The defeat of China in 1894 by the Japanese is charged as chiefly
due to the avarice of the government officers, who are said to have
supplied inferior and even imitation cannon and cannon-balls, although
paid a large price for the genuine. [page 283]
Of course only a minority of those who seek wealth find it.
The rush and strife for wealth is not always rewarded. The bane of
selfishness extends far beyond the successful, and, as the Apostle said,
“They that will
be rich [who are determined to be rich at all hazards] fall into
temptation and a snare, and into many foolish and hurtful desires which
drown men in destruction and perdition; for the love
of money [wealth] is a root of all evil.” (1 Tim. 6:9,10)
The majority, inexperienced, take the risks and find disappointment
and loss: the few, worldly-wise and keen, take few risks and reap most of
the gains. Thus, for
instance, the “South-African gold fever” which once spread over Great
Britain, France and Germany, actually transferred from the pockets and
bank accounts of the middle class to those of the wealthy capitalists and
bankers, who take little risk, hundreds of millions of dollars.
The result was undoubtedly a great loss to said middle class so
anxious for sudden riches that they risk their all.
The tendency of this is to make many of this usually conservative
class discontented and ready in a few years for any Socialistic scheme
which promises to be to their advantage.
The
Increase of Poverty
But is it true that there are poor and needy people in this land of
plenty, in which so many are heaping together such fabulous wealth?
Is it not his or her own fault if any healthy man or woman cannot
get along comfortably? Would it not tend to cultivate pauperism and dependence if
the “well-to-do” should undertake to paddle the canoes of the poorer
classes? Thus the subject is
regarded by many of the wealthy, who in many instances were poor
themselves twenty-five years ago, and who remember that then all who were able and willing to work could find plenty to
do. They do not realize what
great changes have taken place since [page 284] then, and that while their fortunes have improved
wonderfully, the condition of the masses has retrograded, especially
during the last seven years. True,
wages, at the present moment, are generally fair, being maintained by
Unions, etc.; but many cannot obtain work, while many of those who have
situations have work only about half time, and often less, and are barely
able by strict economy to live decently and honestly.
When special depressions come, as in 1893-6, many of these out of
work are thrown upon the charity of their friends who are illy able to
sustain this additional pressure; and those who have no friends are forced
upon public charities, which at such times are wholly inadequate.
The depression of 1893 passed like a wave over the whole world, and
its heavy pressure is still widely felt; though to some a breathing spell
of recuperation has come. But,
as the Scriptures point out, this trouble comes in waves or spasms—“as
travail upon a woman” (1 Thess. 5:3)—and each succeeding spasm will
probably be more severe—until the final one.

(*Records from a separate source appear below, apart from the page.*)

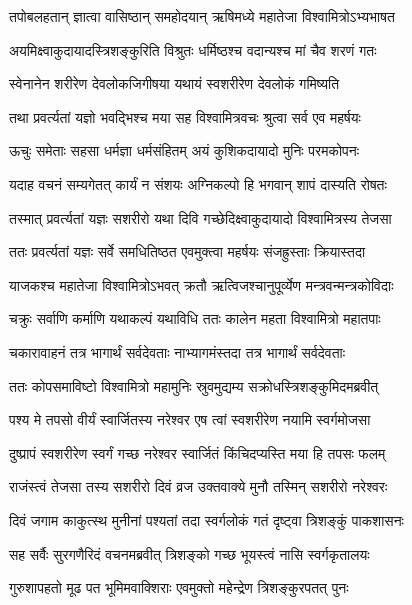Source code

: 
\twolineshloka
{तपोबलहतान् ज्ञात्वा वासिष्ठान् समहोदयान्}
{ऋषिमध्ये महातेजा विश्वामित्रोऽभ्यभाषत} %

\twolineshloka
{अयमिक्ष्वाकुदायादस्त्रिशङ्कुरिति विश्रुतः}
{धर्मिष्ठश्च वदान्यश्च मां चैव शरणं गतः} %

\twolineshloka
{स्वेनानेन शरीरेण देवलोकजिगीषया}
{यथायं स्वशरीरेण देवलोकं गमिष्यति} %

\twolineshloka
{तथा प्रवर्त्यतां यज्ञो भवद्भिश्च मया सह}
{विश्वामित्रवचः श्रुत्वा सर्व एव महर्षयः} %

\twolineshloka
{ऊचुः समेताः सहसा धर्मज्ञा धर्मसंहितम्}
{अयं कुशिकदायादो मुनिः परमकोपनः} %

\twolineshloka
{यदाह वचनं सम्यगेतत् कार्यं न संशयः}
{अग्निकल्पो हि भगवान् शापं दास्यति रोषतः} %

\twolineshloka
{तस्मात् प्रवर्त्यतां यज्ञः सशरीरो यथा दिवि}
{गच्छेदिक्ष्वाकुदायादो विश्वामित्रस्य तेजसा} %

\twolineshloka
{ततः प्रवर्त्यतां यज्ञः सर्वे समधितिष्ठत}
{एवमुक्त्वा महर्षयः संजह्रुस्ताः क्रियास्तदा} %

\twolineshloka
{याजकश्च महातेजा विश्वामित्रोऽभवत् क्रतौ}
{ऋत्विजश्चानुपूर्व्येण मन्त्रवन्मन्त्रकोविदाः} %

\twolineshloka
{चक्रुः सर्वाणि कर्माणि यथाकल्पं यथाविधि}
{ततः कालेन महता विश्वामित्रो महातपाः} %

\twolineshloka
{चकारावाहनं तत्र भागार्थं सर्वदेवताः}
{नाभ्यागमंस्तदा तत्र भागार्थं सर्वदेवताः} %

\twolineshloka
{ततः कोपसमाविष्टो विश्वामित्रो महामुनिः}
{स्रुवमुद्यम्य सक्रोधस्त्रिशङ्कुमिदमब्रवीत्} %

\twolineshloka
{पश्य मे तपसो वीर्यं स्वार्जितस्य नरेश्वर}
{एष त्वां स्वशरीरेण नयामि स्वर्गमोजसा} %

\twolineshloka
{दुष्प्रापं स्वशरीरेण स्वर्गं गच्छ नरेश्वर}
{स्वार्जितं किंचिदप्यस्ति मया हि तपसः फलम्} %

\twolineshloka
{राजंस्त्वं तेजसा तस्य सशरीरो दिवं व्रज}
{उक्तवाक्ये मुनौ तस्मिन् सशरीरो नरेश्वरः} %

\twolineshloka
{दिवं जगाम काकुत्स्थ मुनीनां पश्यतां तदा}
{स्वर्गलोकं गतं दृष्ट्वा त्रिशङ्कुं पाकशासनः} %

\twolineshloka
{सह सर्वैः सुरगणैरिदं वचनमब्रवीत्}
{त्रिशङ्को गच्छ भूयस्त्वं नासि स्वर्गकृतालयः} %

\twolineshloka
{गुरुशापहतो मूढ पत भूमिमवाक्शिराः}
{एवमुक्तो महेन्द्रेण त्रिशङ्कुरपतत् पुनः} %

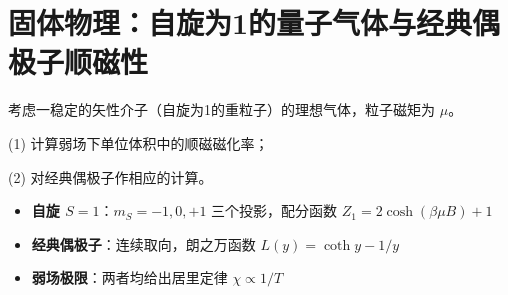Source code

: \section{固体物理：自旋为1的量子气体与经典偶极子顺磁性}
\label{sec:spin1-classical-paramagnet}

\begin{modelbox}[题目：量子与经典顺磁磁化率]
考虑一稳定的矢性介子（自旋为1的重粒子）的理想气体，粒子磁矩为 $\mu$。

(1) 计算弱场下单位体积中的顺磁磁化率；

(2) 对经典偶极子作相应的计算。
\end{modelbox}

\begin{tipbox}[考点快速分析]
\begin{itemize}
    \item \textbf{自旋 $S=1$}：$m_S=-1,0,+1$ 三个投影，配分函数 $Z_1=2\cosh(\beta\mu B)+1$
    \item \textbf{经典偶极子}：连续取向，朗之万函数 $L(y)=\coth y-1/y$
    \item \textbf{弱场极限}：两者均给出居里定律 $\chi\propto1/T$
\end{itemize}
\end{tipbox}

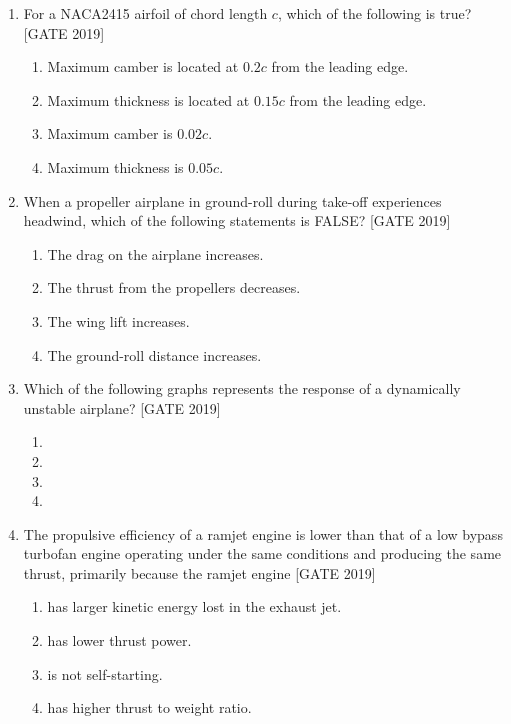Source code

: \documentclass[journal,12pt,onecolumn]{IEEEtran}
\theoremstyle{remark}
\begin{document}
\begin{enumerate}
    \item For a NACA2415 airfoil of chord length $c$, which of the following is true?
    \hfill{[GATE 2019]}

        \begin{enumerate}
            \item Maximum camber is located at $0.2c$ from the leading edge.
            \item Maximum thickness is located at $0.15c$ from the leading edge.
            \item Maximum camber is $0.02c$.
            \item Maximum thickness is $0.05c$.\\
        \end{enumerate}

\item When a propeller airplane in ground-roll during take-off experiences headwind, which of the following statements is FALSE?
    \hfill{[GATE 2019]}
    \begin{multicols}{2}
        \begin{enumerate}
            \item The drag on the airplane increases.
            \item The thrust from the propellers decreases.
            \item The wing lift increases.
            \item The ground-roll distance increases.
        \end{enumerate}
    \end{multicols}

    \item Which of the following graphs represents the response of a dynamically unstable airplane?
    \hfill{[GATE 2019]}
    \begin{multicols}{2}
        \begin{enumerate}
        \item 
        \item 
        \item 
        \item 
        \end{enumerate}
    \end{multicols}

\item The propulsive efficiency of a ramjet engine is lower than that of a low bypass turbofan engine operating under the same conditions and producing the same thrust, primarily because the ramjet engine
    \hfill{[GATE 2019]}
    \begin{multicols}{2}
        \begin{enumerate}
            \item has larger kinetic energy lost in the exhaust jet.
            \item has lower thrust power.
            \item is not self-starting.
            \item has higher thrust to weight ratio.
        \end{enumerate}
    \end{multicols}


\end{enumerate}
\end{document}
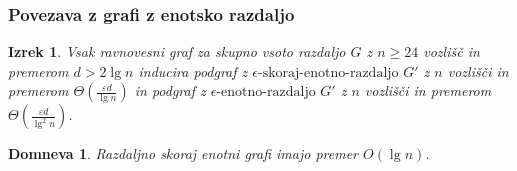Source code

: \documentclass[12pt, hyperref={unicode}]{beamer}
\newtheorem{izrek}{Izrek}
\newtheorem{domneva}{Domneva}
\begin{document}
\begin{frame}

  \frametitle{Povezava z grafi z enotsko razdaljo}
  \begin{izrek}
    Vsak ravnovesni graf za skupno vsoto razdaljo $G$ z $n \geq 24$ vozlišč in
    premerom $d > 2 \lg n$ inducira podgraf z $\epsilon\text{-skoraj-enotno-razdaljo } G'$
    z $n$ vozlišči in premerom $\Theta\left(\frac{\varepsilon d}{\lg n}\right)$ in
    podgraf z $\epsilon\text{-enotno-razdaljo } G'$ z $n$ vozlišči in premerom
    $\Theta\left(\frac{\varepsilon d}{\lg^2 n}\right)$.
  \end{izrek}

  \begin{domneva}
    Razdaljno skoraj enotni grafi imajo premer $O(\lg n)$.
  \end{domneva}


\end{frame}
\end{document}

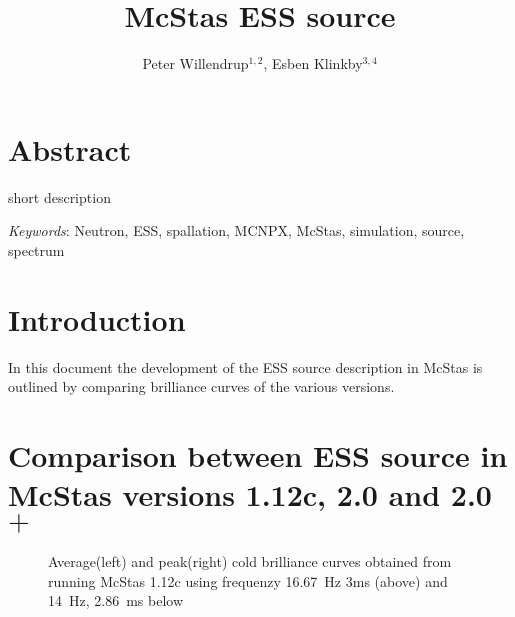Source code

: \documentclass{elsarticle}
\begin{document}
\setpagewiselinenumbers
\begin{frontmatter}
\title{McStas ESS source}
\author{Peter Willendrup$^{1,2}$, Esben Klinkby$^{3,4}$}
\address{1) DTU Physics, Technical University of Denmark, DTU Lyngby Campus, Anker Engelunds Vej 1, DK-2800 Kgs. Lyngby, Denmark}
\address{2) ESS design update programme - Denmark}
\address{3) European Spallation Source ESS AB, Box 176, S-221 00 Lund, Sweden}
\address{4) DTU Nutech, Technical University of Denmark, DTU Ris\o~Campus,\\ Frederiksborgvej 399, DK-4000 Roskilde, Denmark}
\end{frontmatter}
\section{Abstract}
short description




\emph{Keywords}: Neutron, ESS, spallation, MCNPX, McStas, simulation, source, spectrum

\section{Introduction}
In this document the development of the ESS source description in McStas\cite{lefm:1999,will:2013,man,comp} is outlined by comparing brilliance curves of the various versions.

\section{Comparison between ESS source in McStas versions 1.12c, 2.0 and 2.0$+$}
\label{sec:val}

\begin{figure}[h!]
\begin{minipage}{\linewidth}
\centering
{}
\caption{Average(left) and peak(right) cold brilliance curves obtained from running McStas 1.12c using frequenzy 16.67~Hz 3ms (above) and 14~Hz, 2.86~ms below}
\label{fig:2001}
\end{minipage}\hfill
\end{figure}
\end{document}
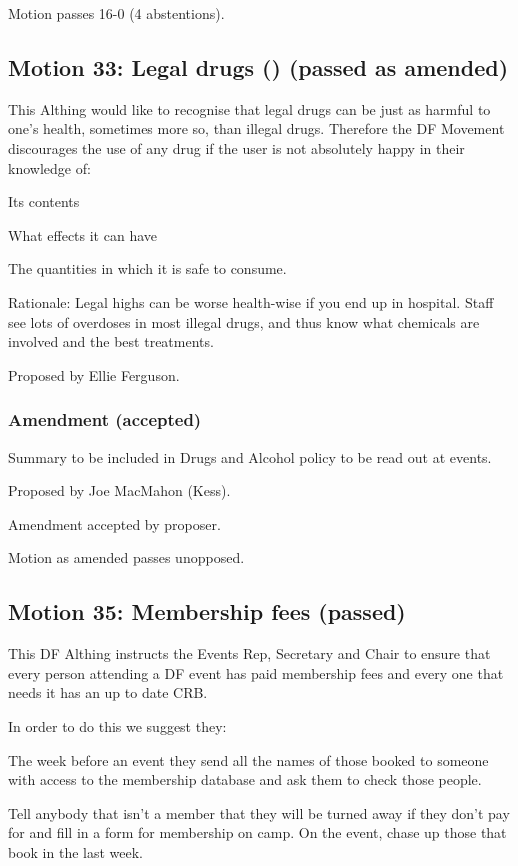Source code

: \documentclass[a4paper, 12pt]{article}
\begin{document}
Motion passes 16-0 (4 abstentions).

\subsection{Motion 33: Legal drugs () (passed as amended)}
This Althing would like to recognise that legal drugs can be just as harmful to one's health, sometimes more so, than illegal drugs. Therefore the DF Movement discourages the use of any drug if the user is not absolutely happy in their knowledge of:
\begin{enumerate*}
	\item Its contents
	\item What effects it can have
	\item The quantities in which it is safe to consume.
\end{enumerate*}

Rationale: Legal highs can be worse health-wise if you end up in hospital. Staff see lots of overdoses in most illegal drugs, and thus know what chemicals are involved and the best treatments.

Proposed by Ellie Ferguson.

\subsubsection{Amendment (accepted)}
Summary to be included in Drugs and Alcohol policy to be read out at events.

Proposed by Joe MacMahon (Kess).

Amendment accepted by proposer.

Motion as amended passes unopposed.

\subsection{Motion 35: Membership fees (passed)}
This DF Althing instructs the Events Rep, Secretary and Chair to ensure that every person attending a DF event has paid membership fees and every one that needs it has an up to date CRB.

In order to do this we suggest they:
\begin{enumerate*}
	\item The week before an event they send all the names of those booked to someone with access to the membership database and ask them to check those people.
	\item Tell anybody that isn't a member that they will be turned away if they don't pay for and fill in a form for membership on camp. On the event, chase up those that book in the last week.
\end{enumerate*}
\end{document}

The wealthy and comfortable often find it difficult to realize the
destitution of the poorest class, which is rapidly becoming more numerous.
The fact is that even among those of the middle and wealthy classes
who do think and feel for the distresses of the very poor there is the
realization of the utter impossibility of so changing the present social
order as to bring any permanent relief to them; and so each does what
little he thinks to be his ability and duty for those nearest to him, and
tries to discredit or forget the reports of misery which reach his eyes
and ears.
The following extracts from the daily press will call to mind the
conditions which obtained in 1893, and which before very long will
probably be duplicated with interest. The California Advocate said: [page 285]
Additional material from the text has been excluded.